#### The task:
All records below are to be transcribed exactly, with every picture left out.

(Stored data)
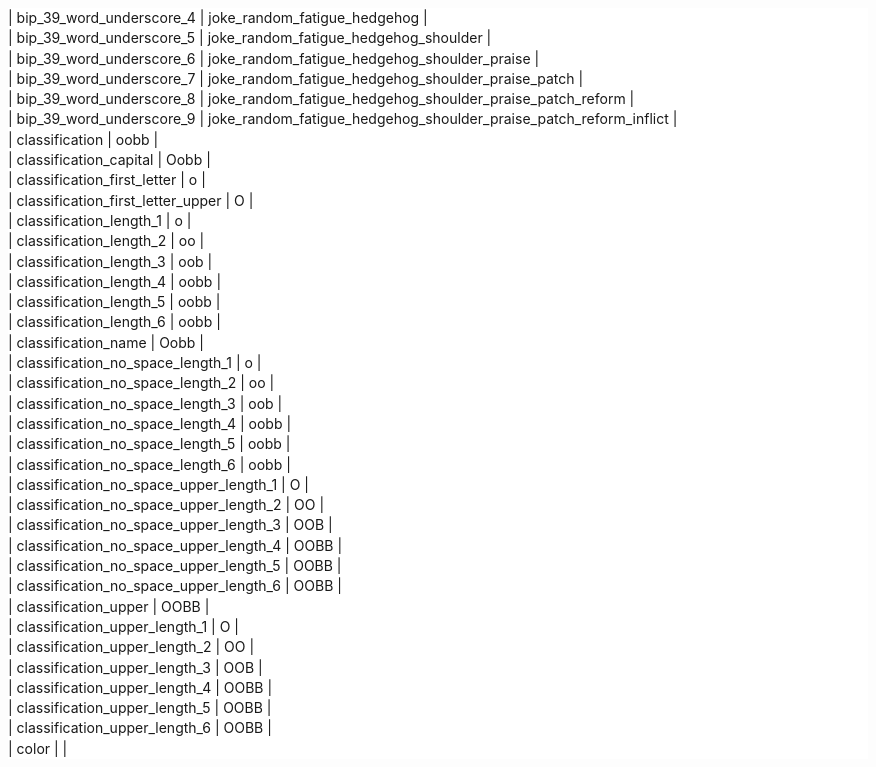 | bip_39_word_underscore_4 | joke_random_fatigue_hedgehog |  
| bip_39_word_underscore_5 | joke_random_fatigue_hedgehog_shoulder |  
| bip_39_word_underscore_6 | joke_random_fatigue_hedgehog_shoulder_praise |  
| bip_39_word_underscore_7 | joke_random_fatigue_hedgehog_shoulder_praise_patch |  
| bip_39_word_underscore_8 | joke_random_fatigue_hedgehog_shoulder_praise_patch_reform |  
| bip_39_word_underscore_9 | joke_random_fatigue_hedgehog_shoulder_praise_patch_reform_inflict |  
| classification | oobb |  
| classification_capital | Oobb |  
| classification_first_letter | o |  
| classification_first_letter_upper | O |  
| classification_length_1 | o |  
| classification_length_2 | oo |  
| classification_length_3 | oob |  
| classification_length_4 | oobb |  
| classification_length_5 | oobb |  
| classification_length_6 | oobb |  
| classification_name | Oobb |  
| classification_no_space_length_1 | o |  
| classification_no_space_length_2 | oo |  
| classification_no_space_length_3 | oob |  
| classification_no_space_length_4 | oobb |  
| classification_no_space_length_5 | oobb |  
| classification_no_space_length_6 | oobb |  
| classification_no_space_upper_length_1 | O |  
| classification_no_space_upper_length_2 | OO |  
| classification_no_space_upper_length_3 | OOB |  
| classification_no_space_upper_length_4 | OOBB |  
| classification_no_space_upper_length_5 | OOBB |  
| classification_no_space_upper_length_6 | OOBB |  
| classification_upper | OOBB |  
| classification_upper_length_1 | O |  
| classification_upper_length_2 | OO |  
| classification_upper_length_3 | OOB |  
| classification_upper_length_4 | OOBB |  
| classification_upper_length_5 | OOBB |  
| classification_upper_length_6 | OOBB |  
| color |  |  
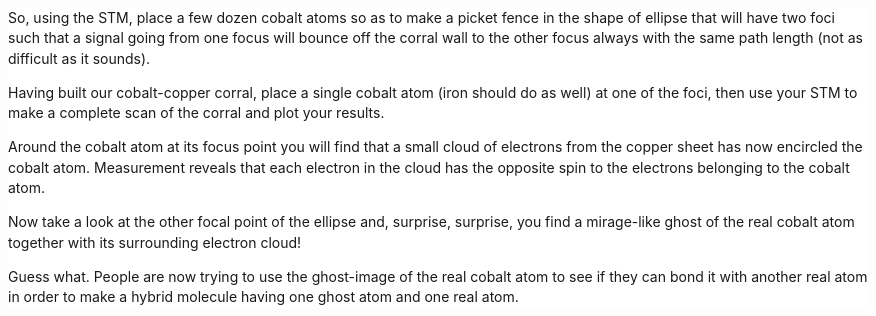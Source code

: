So, using the STM, place a few dozen cobalt atoms so as to make a picket fence in the shape of ellipse that will have two foci such that a signal going from one focus will bounce off the corral wall to the other focus always with the same path length (not as difficult as it sounds).

Having built our cobalt-copper corral, place a single cobalt atom (iron should do as well) at one of the foci, then use your STM to make a complete scan of the corral and plot your results.

Around the cobalt atom at its focus point you will find that a small cloud of electrons from the copper sheet has now encircled the cobalt atom.  Measurement reveals that each electron in the cloud has the opposite spin to the electrons belonging to the cobalt atom.

Now take a look at the other focal point of the ellipse and, surprise, surprise, you find a mirage-like ghost of the real cobalt atom together with its surrounding electron cloud!

Guess what. People are now trying to use the ghost-image of the real cobalt atom to see if they can bond it with another real atom in order to make a hybrid molecule having one ghost atom and one real atom.
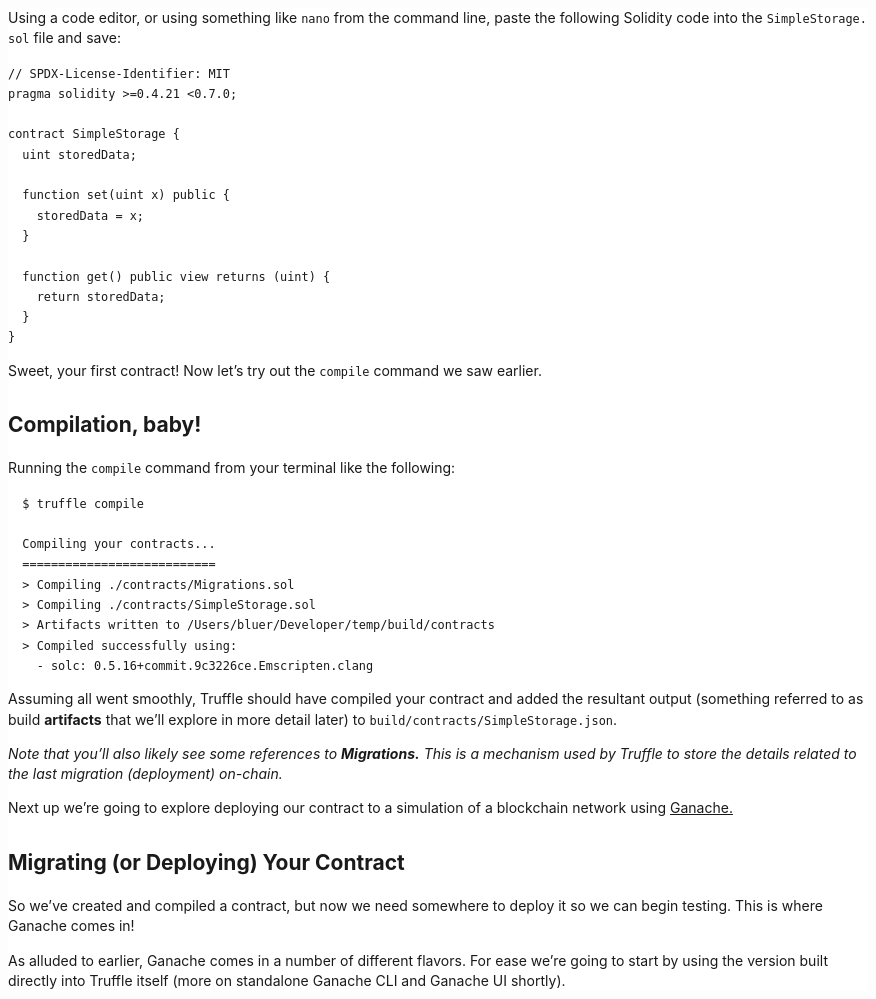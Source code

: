 Using a code editor, or using something like `nano` from the command line, paste the following Solidity code into the `SimpleStorage.sol` file and save:

 
```
// SPDX-License-Identifier: MIT
pragma solidity >=0.4.21 <0.7.0;

contract SimpleStorage {  
  uint storedData;  
  
  function set(uint x) public {    
    storedData = x;  
  }  
  
  function get() public view returns (uint) {    
    return storedData;  
  }
}          
```
 Sweet, your first contract! Now let’s try out the `compile` command we saw earlier.

 Compilation, baby!
------------------

 Running the `compile` command from your terminal like the following:

 
```
  $ truffle compile  
  
  Compiling your contracts...  
  ===========================  
  > Compiling ./contracts/Migrations.sol  
  > Compiling ./contracts/SimpleStorage.sol  
  > Artifacts written to /Users/bluer/Developer/temp/build/contracts  
  > Compiled successfully using:    
    - solc: 0.5.16+commit.9c3226ce.Emscripten.clang    
```
 Assuming all went smoothly, Truffle should have compiled your contract and added the resultant output (something referred to as build **artifacts** that we’ll explore in more detail later) to `build/contracts/SimpleStorage.json`.

 *Note that you’ll also likely see some references to **Migrations.** This is a mechanism used by Truffle to store the details related to the last migration (deployment) on-chain.* 

 Next up we’re going to explore deploying our contract to a simulation of a blockchain network using [Ganache.](https://www.trufflesuite.com/ganache)

 Migrating (or Deploying) Your Contract
--------------------------------------

 So we’ve created and compiled a contract, but now we need somewhere to deploy it so we can begin testing. This is where Ganache comes in!

 As alluded to earlier, Ganache comes in a number of different flavors. For ease we’re going to start by using the version built directly into Truffle itself (more on standalone Ganache CLI and Ganache UI shortly).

#### Written response:
 | bip_39_word_underscore_4 | joke_random_fatigue_hedgehog |  
| bip_39_word_underscore_5 | joke_random_fatigue_hedgehog_shoulder |  
| bip_39_word_underscore_6 | joke_random_fatigue_hedgehog_shoulder_praise |  
| bip_39_word_underscore_7 | joke_random_fatigue_hedgehog_shoulder_praise_patch |  
| bip_39_word_underscore_8 | joke_random_fatigue_hedgehog_shoulder_praise_patch_reform |  
| bip_39_word_underscore_9 | joke_random_fatigue_hedgehog_shoulder_praise_patch_reform_inflict |  
| classification | oobb |  
| classification_capital | Oobb |  
| classification_first_letter | o |  
| classification_first_letter_upper | O |  
| classification_length_1 | o |  
| classification_length_2 | oo |  
| classification_length_3 | oob |  
| classification_length_4 | oobb |  
| classification_length_5 | oobb |  
| classification_length_6 | oobb |  
| classification_name | Oobb |  
| classification_no_space_length_1 | o |  
| classification_no_space_length_2 | oo |  
| classification_no_space_length_3 | oob |  
| classification_no_space_length_4 | oobb |  
| classification_no_space_length_5 | oobb |  
| classification_no_space_length_6 | oobb |  
| classification_no_space_upper_length_1 | O |  
| classification_no_space_upper_length_2 | OO |  
| classification_no_space_upper_length_3 | OOB |  
| classification_no_space_upper_length_4 | OOBB |  
| classification_no_space_upper_length_5 | OOBB |  
| classification_no_space_upper_length_6 | OOBB |  
| classification_upper | OOBB |  
| classification_upper_length_1 | O |  
| classification_upper_length_2 | OO |  
| classification_upper_length_3 | OOB |  
| classification_upper_length_4 | OOBB |  
| classification_upper_length_5 | OOBB |  
| classification_upper_length_6 | OOBB |  
| color |  |  
Source code

:So, using the STM, place a few dozen cobalt atoms so as to make a picket fence in the shape of ellipse that will have two foci such that a signal going from one focus will bounce off the corral wall to the other focus always with the same path length (not as difficult as it sounds).

Having built our cobalt-copper corral, place a single cobalt atom (iron should do as well) at one of the foci, then use your STM to make a complete scan of the corral and plot your results.

Around the cobalt atom at its focus point you will find that a small cloud of electrons from the copper sheet has now encircled the cobalt atom.  Measurement reveals that each electron in the cloud has the opposite spin to the electrons belonging to the cobalt atom.

Now take a look at the other focal point of the ellipse and, surprise, surprise, you find a mirage-like ghost of the real cobalt atom together with its surrounding electron cloud!

Guess what. People are now trying to use the ghost-image of the real cobalt atom to see if they can bond it with another real atom in order to make a hybrid molecule having one ghost atom and one real atom.
Source code

: Using a code editor, or using something like `nano` from the command line, paste the following Solidity code into the `SimpleStorage.sol` file and save:

 
```
// SPDX-License-Identifier: MIT
pragma solidity >=0.4.21 <0.7.0;

contract SimpleStorage {  
  uint storedData;  
  
  function set(uint x) public {    
    storedData = x;  
  }  
  
  function get() public view returns (uint) {    
    return storedData;  
  }
}          
```
 Sweet, your first contract! Now let’s try out the `compile` command we saw earlier.

 Compilation, baby!
------------------

 Running the `compile` command from your terminal like the following:

 
```
  $ truffle compile  
  
  Compiling your contracts...  
  ===========================  
  > Compiling ./contracts/Migrations.sol  
  > Compiling ./contracts/SimpleStorage.sol  
  > Artifacts written to /Users/bluer/Developer/temp/build/contracts  
  > Compiled successfully using:    
    - solc: 0.5.16+commit.9c3226ce.Emscripten.clang    
```
 Assuming all went smoothly, Truffle should have compiled your contract and added the resultant output (something referred to as build **artifacts** that we’ll explore in more detail later) to `build/contracts/SimpleStorage.json`.

 *Note that you’ll also likely see some references to **Migrations.** This is a mechanism used by Truffle to store the details related to the last migration (deployment) on-chain.* 

 Next up we’re going to explore deploying our contract to a simulation of a blockchain network using [Ganache.](https://www.trufflesuite.com/ganache)

 Migrating (or Deploying) Your Contract
--------------------------------------

 So we’ve created and compiled a contract, but now we need somewhere to deploy it so we can begin testing. This is where Ganache comes in!

 As alluded to earlier, Ganache comes in a number of different flavors. For ease we’re going to start by using the version built directly into Truffle itself (more on standalone Ganache CLI and Ganache UI shortly).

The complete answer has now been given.